WORK TASK.
Output only how many lines below contain "this".

MATERIAL SHOWN.
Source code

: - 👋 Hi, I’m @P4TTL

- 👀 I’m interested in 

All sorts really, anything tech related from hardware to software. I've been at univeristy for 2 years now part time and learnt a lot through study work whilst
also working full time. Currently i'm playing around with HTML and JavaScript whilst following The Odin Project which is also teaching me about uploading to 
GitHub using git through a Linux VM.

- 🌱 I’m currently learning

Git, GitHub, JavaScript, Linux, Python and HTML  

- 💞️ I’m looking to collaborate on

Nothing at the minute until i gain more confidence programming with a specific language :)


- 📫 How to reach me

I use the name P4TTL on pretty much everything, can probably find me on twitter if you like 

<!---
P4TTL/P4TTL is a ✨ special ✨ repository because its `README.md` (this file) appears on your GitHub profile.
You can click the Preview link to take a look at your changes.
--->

...

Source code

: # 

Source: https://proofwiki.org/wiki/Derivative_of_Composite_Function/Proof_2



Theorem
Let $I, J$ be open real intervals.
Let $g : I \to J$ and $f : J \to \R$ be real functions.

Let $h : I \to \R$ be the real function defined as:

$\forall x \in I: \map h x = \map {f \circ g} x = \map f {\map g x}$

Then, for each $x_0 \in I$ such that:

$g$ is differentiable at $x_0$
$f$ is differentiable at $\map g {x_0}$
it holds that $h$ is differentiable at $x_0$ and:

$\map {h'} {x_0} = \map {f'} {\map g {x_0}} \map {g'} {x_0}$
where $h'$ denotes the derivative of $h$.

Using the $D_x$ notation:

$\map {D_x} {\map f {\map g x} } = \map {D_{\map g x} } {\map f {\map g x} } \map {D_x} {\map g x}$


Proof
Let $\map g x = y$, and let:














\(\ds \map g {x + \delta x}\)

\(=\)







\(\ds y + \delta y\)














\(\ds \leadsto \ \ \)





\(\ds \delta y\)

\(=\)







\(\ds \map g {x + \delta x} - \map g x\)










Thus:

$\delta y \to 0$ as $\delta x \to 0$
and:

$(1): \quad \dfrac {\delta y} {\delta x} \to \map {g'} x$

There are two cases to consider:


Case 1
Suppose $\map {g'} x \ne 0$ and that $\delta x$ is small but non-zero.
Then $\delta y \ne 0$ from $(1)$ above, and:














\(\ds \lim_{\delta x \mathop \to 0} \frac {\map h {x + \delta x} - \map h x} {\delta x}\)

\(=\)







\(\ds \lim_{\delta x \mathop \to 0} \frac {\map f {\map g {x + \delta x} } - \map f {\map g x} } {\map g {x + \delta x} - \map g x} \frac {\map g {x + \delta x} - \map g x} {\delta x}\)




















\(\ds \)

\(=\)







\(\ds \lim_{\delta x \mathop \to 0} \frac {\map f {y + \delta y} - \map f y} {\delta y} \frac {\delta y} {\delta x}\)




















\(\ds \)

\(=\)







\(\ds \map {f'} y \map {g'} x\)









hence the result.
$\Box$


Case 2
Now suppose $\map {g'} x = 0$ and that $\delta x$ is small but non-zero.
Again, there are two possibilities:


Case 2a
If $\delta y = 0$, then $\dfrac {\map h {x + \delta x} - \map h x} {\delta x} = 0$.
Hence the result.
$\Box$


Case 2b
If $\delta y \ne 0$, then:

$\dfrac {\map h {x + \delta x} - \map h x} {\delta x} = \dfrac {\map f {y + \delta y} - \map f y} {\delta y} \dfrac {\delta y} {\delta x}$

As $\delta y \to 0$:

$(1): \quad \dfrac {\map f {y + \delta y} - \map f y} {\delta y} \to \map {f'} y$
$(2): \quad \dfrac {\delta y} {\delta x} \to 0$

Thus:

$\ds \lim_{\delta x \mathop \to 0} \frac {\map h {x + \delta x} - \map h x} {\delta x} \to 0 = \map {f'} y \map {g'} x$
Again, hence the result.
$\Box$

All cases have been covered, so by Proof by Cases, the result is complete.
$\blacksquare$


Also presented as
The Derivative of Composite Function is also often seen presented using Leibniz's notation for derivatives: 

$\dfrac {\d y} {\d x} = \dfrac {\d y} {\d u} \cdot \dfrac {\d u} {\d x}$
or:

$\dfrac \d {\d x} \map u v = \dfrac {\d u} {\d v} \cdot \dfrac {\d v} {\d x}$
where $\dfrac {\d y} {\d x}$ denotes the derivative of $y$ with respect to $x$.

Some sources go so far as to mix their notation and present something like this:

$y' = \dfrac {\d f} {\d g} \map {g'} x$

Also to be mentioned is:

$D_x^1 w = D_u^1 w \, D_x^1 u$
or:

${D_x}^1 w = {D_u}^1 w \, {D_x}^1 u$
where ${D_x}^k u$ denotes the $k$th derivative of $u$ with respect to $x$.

TASK SOLUTION.
2